WHAT IS REQUIRED: Starting with the line that has "the roll button" and finishing with the line that has "Flink is an", set down each line below exactly. Pictures are not copied.

SOURCE MATERIAL:
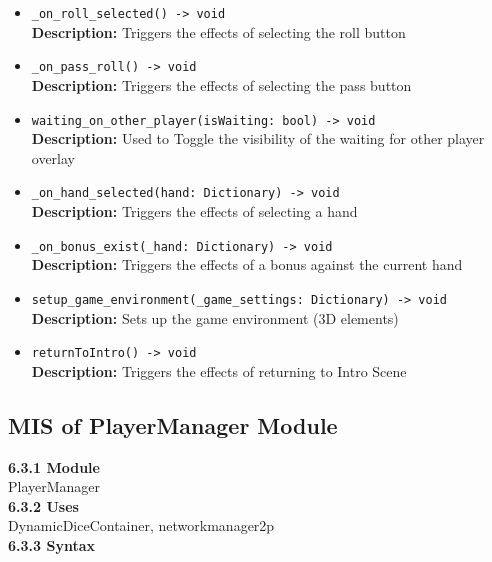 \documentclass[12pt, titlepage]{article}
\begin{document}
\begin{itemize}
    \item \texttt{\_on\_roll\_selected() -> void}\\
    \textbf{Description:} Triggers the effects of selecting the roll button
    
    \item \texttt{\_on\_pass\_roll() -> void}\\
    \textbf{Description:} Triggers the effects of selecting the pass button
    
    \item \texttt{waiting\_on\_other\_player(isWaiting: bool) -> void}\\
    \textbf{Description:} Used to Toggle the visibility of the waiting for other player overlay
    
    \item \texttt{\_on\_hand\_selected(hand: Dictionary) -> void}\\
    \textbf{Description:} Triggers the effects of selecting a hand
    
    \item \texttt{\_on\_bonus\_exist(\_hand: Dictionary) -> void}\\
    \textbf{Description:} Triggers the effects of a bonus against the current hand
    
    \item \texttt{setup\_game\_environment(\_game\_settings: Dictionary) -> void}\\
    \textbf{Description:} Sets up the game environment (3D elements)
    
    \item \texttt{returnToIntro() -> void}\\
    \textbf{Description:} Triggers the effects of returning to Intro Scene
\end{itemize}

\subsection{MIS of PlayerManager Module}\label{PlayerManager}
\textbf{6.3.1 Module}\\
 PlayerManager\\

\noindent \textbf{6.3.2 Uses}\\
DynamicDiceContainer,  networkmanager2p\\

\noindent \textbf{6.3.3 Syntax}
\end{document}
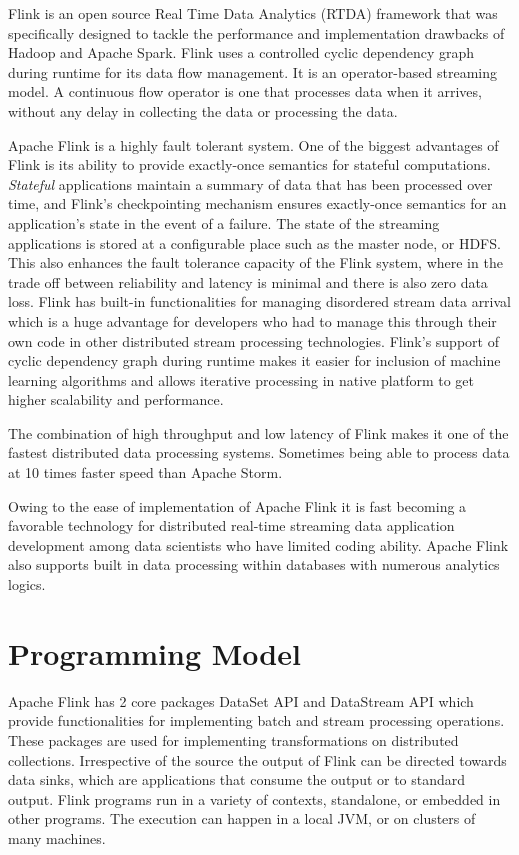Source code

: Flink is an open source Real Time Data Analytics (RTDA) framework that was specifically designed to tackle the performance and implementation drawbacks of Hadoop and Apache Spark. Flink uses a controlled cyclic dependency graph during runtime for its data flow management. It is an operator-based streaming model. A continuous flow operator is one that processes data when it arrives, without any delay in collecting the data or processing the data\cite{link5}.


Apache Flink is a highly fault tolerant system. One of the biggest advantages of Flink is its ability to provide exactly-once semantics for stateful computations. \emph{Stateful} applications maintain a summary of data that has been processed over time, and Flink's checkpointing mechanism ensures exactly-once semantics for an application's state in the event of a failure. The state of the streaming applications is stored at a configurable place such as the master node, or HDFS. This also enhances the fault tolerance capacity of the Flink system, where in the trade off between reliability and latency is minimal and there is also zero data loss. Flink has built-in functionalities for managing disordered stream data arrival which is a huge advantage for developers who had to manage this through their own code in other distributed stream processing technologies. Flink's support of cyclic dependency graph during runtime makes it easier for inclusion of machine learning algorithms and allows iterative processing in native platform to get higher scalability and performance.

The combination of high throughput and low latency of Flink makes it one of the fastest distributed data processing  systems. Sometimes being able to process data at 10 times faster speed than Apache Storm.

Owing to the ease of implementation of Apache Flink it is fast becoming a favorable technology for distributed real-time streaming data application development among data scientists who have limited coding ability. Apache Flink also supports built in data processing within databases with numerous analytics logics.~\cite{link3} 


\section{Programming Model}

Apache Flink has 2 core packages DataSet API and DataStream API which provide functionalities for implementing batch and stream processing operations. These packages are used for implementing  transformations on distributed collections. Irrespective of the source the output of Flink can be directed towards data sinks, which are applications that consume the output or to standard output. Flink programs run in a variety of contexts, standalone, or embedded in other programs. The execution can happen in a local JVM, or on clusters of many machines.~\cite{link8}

SOLUTION FOR THIS EXERCISE:
    \textbf{Description:} Triggers the effects of selecting the roll button
    
    \item \texttt{\_on\_pass\_roll() -> void}\\
    \textbf{Description:} Triggers the effects of selecting the pass button
    
    \item \texttt{waiting\_on\_other\_player(isWaiting: bool) -> void}\\
    \textbf{Description:} Used to Toggle the visibility of the waiting for other player overlay
    
    \item \texttt{\_on\_hand\_selected(hand: Dictionary) -> void}\\
    \textbf{Description:} Triggers the effects of selecting a hand
    
    \item \texttt{\_on\_bonus\_exist(\_hand: Dictionary) -> void}\\
    \textbf{Description:} Triggers the effects of a bonus against the current hand
    
    \item \texttt{setup\_game\_environment(\_game\_settings: Dictionary) -> void}\\
    \textbf{Description:} Sets up the game environment (3D elements)
    
    \item \texttt{returnToIntro() -> void}\\
    \textbf{Description:} Triggers the effects of returning to Intro Scene
\end{itemize}

\subsection{MIS of PlayerManager Module}\label{PlayerManager}
\textbf{6.3.1 Module}\\
 PlayerManager\\

\noindent \textbf{6.3.2 Uses}\\
DynamicDiceContainer,  networkmanager2p\\

\noindent \textbf{6.3.3 Syntax}
\end{document}
Source code

: Flink is an open source Real Time Data Analytics (RTDA) framework that was specifically designed to tackle the performance and implementation drawbacks of Hadoop and Apache Spark. Flink uses a controlled cyclic dependency graph during runtime for its data flow management. It is an operator-based streaming model. A continuous flow operator is one that processes data when it arrives, without any delay in collecting the data or processing the data\cite{link5}.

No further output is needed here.